Eureka! On Courts’ Discretion in ‘Ascertaining’ Rules of Customary International
The ascertainment of rules of customary international law by courts is typically portrayed
as an act of discovery engaging with the practice and opinio juris of states, as well as with
the practice of international organizations, as recently spelled out in the International
Law Commission Report on the Identification of Customary International Law (2018,
A/CN.4/717, para. 47). Accordingly, courts just need to venture out there, explore such
practice and opinio juris, and customary international law rules will be found. This
legendary conception is though challenged by the alternative portrayal according to
which interpreters actually operate in the context of justification, rather than discovery,
in that they necessarily select and appreciate evidence of practice and opinio juris, which
is far from being incontrovertible, let alone fully representative of the majority of states.
In other terms, the selection and assessment of practice and opinio juris are but the result
of an act of court’s discretion, which is obscurely surfacing every act of legal
Yet, courts’ ascertainment of arguably existing rules of customary international law
appears a necessary endeavour – the legend is worth believing. Owing to the authority
of courts within legal orders, judicial decisions ascertaining the existence of CIL rules are
typically understood as legally correct statements of the law.

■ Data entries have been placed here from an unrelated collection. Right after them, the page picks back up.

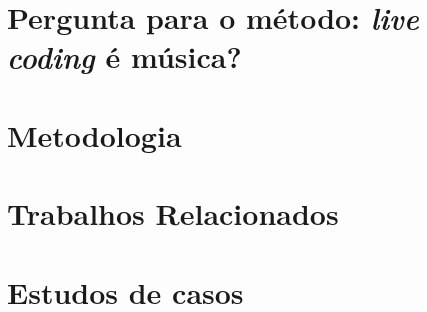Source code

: \documentclass[
	12pt,				%
	openright,			%
	twoside,			%
	a4paper,			%
	english,			%
	french,				%
	spanish,			%
        italian,                        %
	brazil				%
	]{abntex2}
\begin{document}

%
\tableofcontents*
\cleardoublepage
\textual




\chapter{Pergunta para o método: \emph{live coding} é música?}\label{cap:introducao}

%

\chapter{Metodologia}\label{cap:metodologia}


\chapter{Trabalhos Relacionados}\label{cap:trabalhos_relacionados}


\chapter{Estudos de casos}\label{cap:estudos_de_caso}
\end{document}
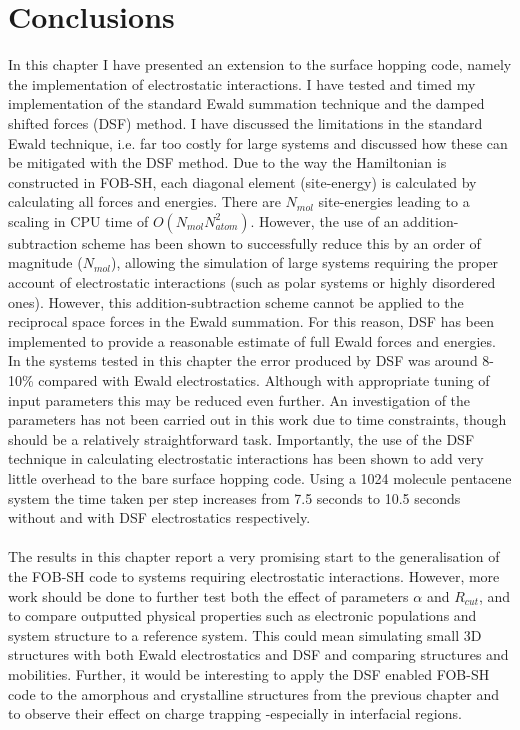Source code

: 
\section{Conclusions}
In this chapter I have presented an extension to the surface hopping code, namely the implementation of electrostatic interactions. I have tested and timed my implementation of the standard Ewald summation technique and the damped shifted forces (DSF) method. I have discussed the limitations in the standard Ewald technique, i.e. far too costly for large systems and discussed how these can be mitigated with the DSF method. Due to the way the Hamiltonian is constructed in FOB-SH, each diagonal element (site-energy) is calculated by calculating all forces and energies. There are $N_{mol}$ site-energies leading to a scaling in CPU time of $O(N_{mol} N_{atom}^2)$. However, the use of an addition-subtraction scheme has been shown to successfully reduce this by an order of magnitude ($N_{mol}$), allowing the simulation of large systems requiring the proper account of electrostatic interactions (such as polar systems or highly disordered ones). However, this addition-subtraction scheme cannot be applied to the reciprocal space forces in the Ewald summation. For this reason, DSF has been implemented to provide a reasonable estimate of full Ewald forces and energies. In the systems tested in this chapter the error produced by DSF was around 8-10\% compared with Ewald electrostatics. Although with appropriate tuning of input parameters this may be reduced even further. An investigation of the parameters has not been carried out in this work due to time constraints, though should be a relatively straightforward task. Importantly, the use of the DSF technique in calculating electrostatic interactions has been shown to add very little overhead to the bare surface hopping code. Using a 1024 molecule pentacene system the time taken per step increases from 7.5 seconds to 10.5 seconds without and with DSF electrostatics respectively.
\\\\
The results in this chapter report a very promising start to the generalisation of the FOB-SH code to systems requiring electrostatic interactions. However, more work should be done to further test both the effect of parameters $\alpha$ and $R_{cut}$, and to compare outputted physical properties such as electronic populations and system structure to a reference system. This could mean simulating small 3D structures with both Ewald electrostatics and DSF and comparing structures and mobilities. Further, it would be interesting to apply the DSF enabled FOB-SH code to the amorphous and crystalline structures from the previous chapter and to observe their effect on charge trapping -especially in interfacial regions.

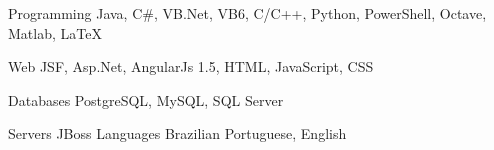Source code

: 

\begin{cvskills}

  \cvskill
    {Programming} %
    {Java, C\#, VB.Net, VB6, C/C++, Python, PowerShell, Octave, Matlab, LaTeX} %

  \cvskill
    {Web} %
    {JSF, Asp.Net, AngularJs 1.5, HTML, JavaScript, CSS} %

  \cvskill
    {Databases} %
    {PostgreSQL, MySQL, SQL Server} %
    
  \cvskill
    {Servers} %
    {JBoss} %
  \cvskill
    {Languages} %
    {Brazilian Portuguese, English} %

\end{cvskills}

In particular, this actual
formulation of rules of customary international law in its scope and content is necessary
in order for i) ‘rules’ as such to materialize, and ii) the contestation of such rules to occur
on the basis of a cognized formulation, as well as to challenge the rules of interpretation
applied. Such judicial decisions represent odd creatures since, by ascertaining the
existence of CIL rules, they necessarily yield effects erga omnes although they, in
principle, only bind the parties to the case settled by the decision.

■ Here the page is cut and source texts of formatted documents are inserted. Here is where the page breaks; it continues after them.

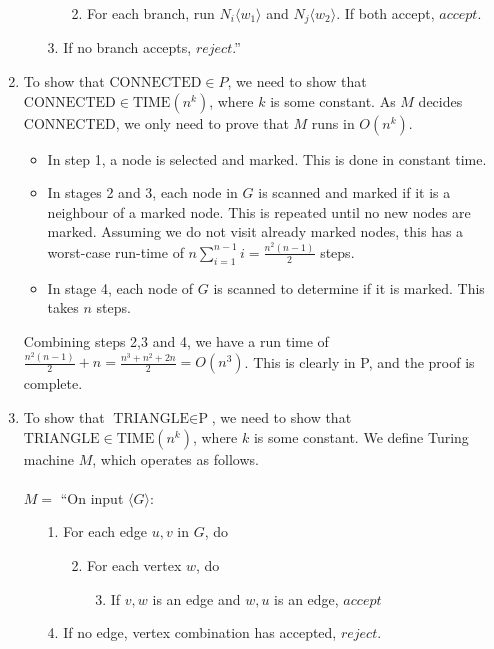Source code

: \documentclass[11pt]{article}
\begin{document}
\begin{enumerate}[7.1]
\begin{enumerate}
      \begin{enumerate}
        \item[2.] For each branch, run $N_i\langle w_1 \rangle$ and $N_j\langle w_2 \rangle$. If both accept, $accept$.
      \end{enumerate}
      \item[3.] If no branch accepts, $reject$.''
    \end{enumerate}
  \item To show that $\text{CONNECTED} \in P$, we need to show that $\text{CONNECTED} \in \text{TIME}(n^k)$, where $k$ is some constant. As $M$ decides CONNECTED, we only need to prove that $M$ runs in $O(n^k)$.
    \begin{itemize}
      \item In step 1, a node is selected and marked. This is done in constant time.
      \item In stages 2 and 3, each node in $G$ is scanned and marked if it is a neighbour of a marked node. This is repeated until no new nodes are marked. Assuming we do not visit already marked nodes, this has a worst-case run-time of $n \sum_{i=1}^{n-1} i = \frac{n^2(n - 1)}{2}$ steps.
      \item In stage 4, each node of $G$ is scanned to determine if it is marked. This takes $n$ steps.
    \end{itemize}
    Combining steps 2,3 and 4, we have a run time of $\frac{n^2(n-1)}{2} + n = \frac{n^3 + n^2 + 2n}{2} = O(n^3)$. This is clearly in P, and the proof is complete.
  \item To show that $\text{TRIANGLE} \in \text{P}$, we need to show that $\text{TRIANGLE} \in \text{TIME}(n^k)$, where $k$ is some constant. We define Turing machine $M$, which operates as follows.\\\\
    $M =$ ``On input $\langle G \rangle$:
    \begin{enumerate}
      \item[1.] For each edge $u, v$ in $G$, do
        \begin{enumerate}
        \item[2.] For each vertex $w$, do
          \begin{enumerate}
            \item[3.] If $v, w$ is an edge and $w, u$ is an edge, $accept$
          \end{enumerate}
        \end{enumerate}
      \item[4.] If no edge, vertex combination has accepted, $reject$.

\end{enumerate}
\end{enumerate}
\end{document}
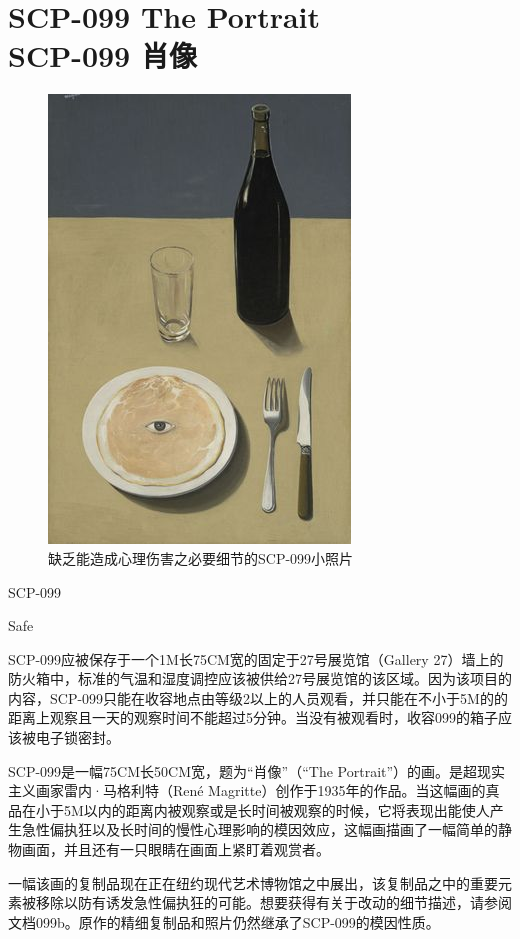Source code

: \chapter[SCP-099 肖像]{
    SCP-099 The Portrait\\
    SCP-099 肖像
}

\label{chap:SCP-099}

\begin{figure}[H]
    \centering
    \includegraphics[width=0.5\linewidth]{images/SCP-099.jpg}
    \caption*{缺乏能造成心理伤害之必要细节的SCP-099小照片}
\end{figure}

SCP-099

Safe

SCP-099应被保存于一个1M长75CM宽的固定于27号展览馆（Gallery 27）墙上的防火箱中，标准的气温和湿度调控应该被供给27号展览馆的该区域。因为该项目的内容，SCP-099只能在收容地点由等级2以上的人员观看，并只能在不小于5M的的距离上观察且一天的观察时间不能超过5分钟。当没有被观看时，收容099的箱子应该被电子锁密封。

SCP-099是一幅75CM长50CM宽，题为“肖像”（“The Portrait”）的画。是超现实主义画家雷内·马格利特（René Magritte）创作于1935年的作品。当这幅画的真品在小于5M以内的距离内被观察或是长时间被观察的时候，它将表现出能使人产生急性偏执狂以及长时间的慢性心理影响的模因效应，这幅画描画了一幅简单的静物画面，并且还有一只眼睛在画面上紧盯着观赏者。

一幅该画的复制品现在正在纽约现代艺术博物馆之中展出，该复制品之中的重要元素被移除以防有诱发急性偏执狂的可能。想要获得有关于改动的细节描述，请参阅文档099b。原作的精细复制品和照片仍然继承了SCP-099的模因性质。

By engaging with judicial decisions issued by international and domestic courts in the
field on international criminal law, this contribution has a twofold aim. First, it challenges
the legendary portray of courts operating in the context of discovery when ascertaining
existing CIL rules, by showing that they instead operate in the context of justification.

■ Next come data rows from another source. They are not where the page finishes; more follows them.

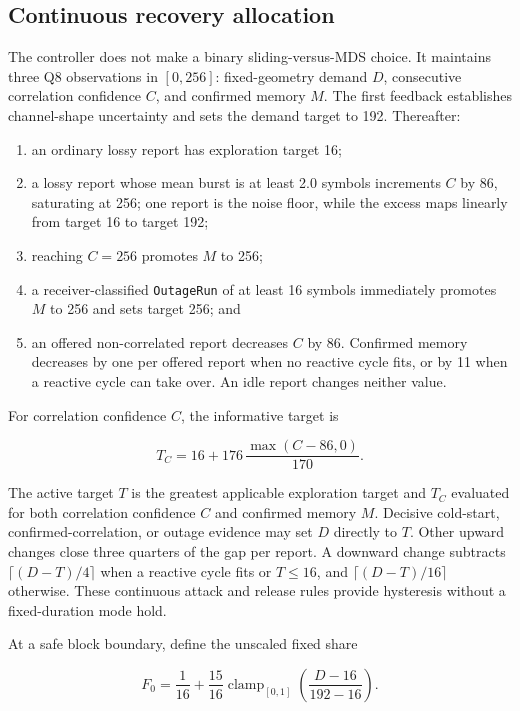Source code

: \documentclass[11pt]{article}
\newcommand{\code}[1]{\ifmmode\text{\texttt{#1}}\else\texttt{#1}\fi}
\newcommand{\field}[1]{\code{#1}}
\begin{document}
\subsection{Continuous recovery allocation}
\label{sec:sliding-fixed-transition}

The controller does not make a binary sliding-versus-MDS choice. It maintains
three Q8 observations in $[0,256]$: fixed-geometry demand $D$, consecutive
correlation confidence $C$, and confirmed memory $M$. The first feedback
establishes channel-shape uncertainty and sets the demand target to 192.
Thereafter:

\begin{enumerate}
\item an ordinary lossy report has exploration target 16;
\item a lossy report whose mean burst is at least 2.0 symbols increments $C$ by
      86, saturating at 256; one report is the noise floor, while the excess maps
      linearly from target 16 to target 192;
\item reaching $C=256$ promotes $M$ to 256;
\item a receiver-classified \field{OutageRun} of at least 16 symbols immediately
      promotes $M$ to 256 and sets target 256; and
\item an offered non-correlated report decreases $C$ by 86. Confirmed memory
      decreases by one per offered report when no reactive cycle fits, or by 11
      when a reactive cycle can take over. An idle report changes neither value.
\end{enumerate}

For correlation confidence $C$, the informative target is

\[
 T_C = 16 + 176\,
       \frac{\max(C-86,0)}{170}.
\]

The active target $T$ is the greatest applicable exploration target and
$T_C$ evaluated for both correlation confidence $C$ and confirmed memory $M$.
Decisive cold-start, confirmed-correlation, or outage
evidence may set $D$ directly to $T$. Other upward changes close three quarters
of the gap per report. A downward change subtracts
$\lceil(D-T)/4\rceil$ when a reactive cycle fits or $T\leq16$, and
$\lceil(D-T)/16\rceil$ otherwise. These continuous attack and release rules
provide hysteresis without a fixed-duration mode hold.

At a safe block boundary, define the unscaled fixed share

\[
 F_0 = \frac{1}{16} + \frac{15}{16}
       \operatorname{clamp}_{[0,1]}\!\left(\frac{D-16}{192-16}\right).
\]
\end{document}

Secondly, it problematizes the ambivalent nature of judicial decisions ascertaining the
existence of rules of customary international (criminal) law, as producing legally binding
effects inter partes and, at the same time, erga omnes effects stemming from the
identification of CIL rules. As such, courts ascertaining CIL rules, formulate and let them
materialize, including those that are considered necessary to the international legal order.
Such an activity hinges on the discretion that courts are afforded to make such
determinations on the basis of their appreciation of state practice and opinio juris. Since
this evidence lends itself to different interpretations, all the more so courts operate in
the context of justification rather than discovery.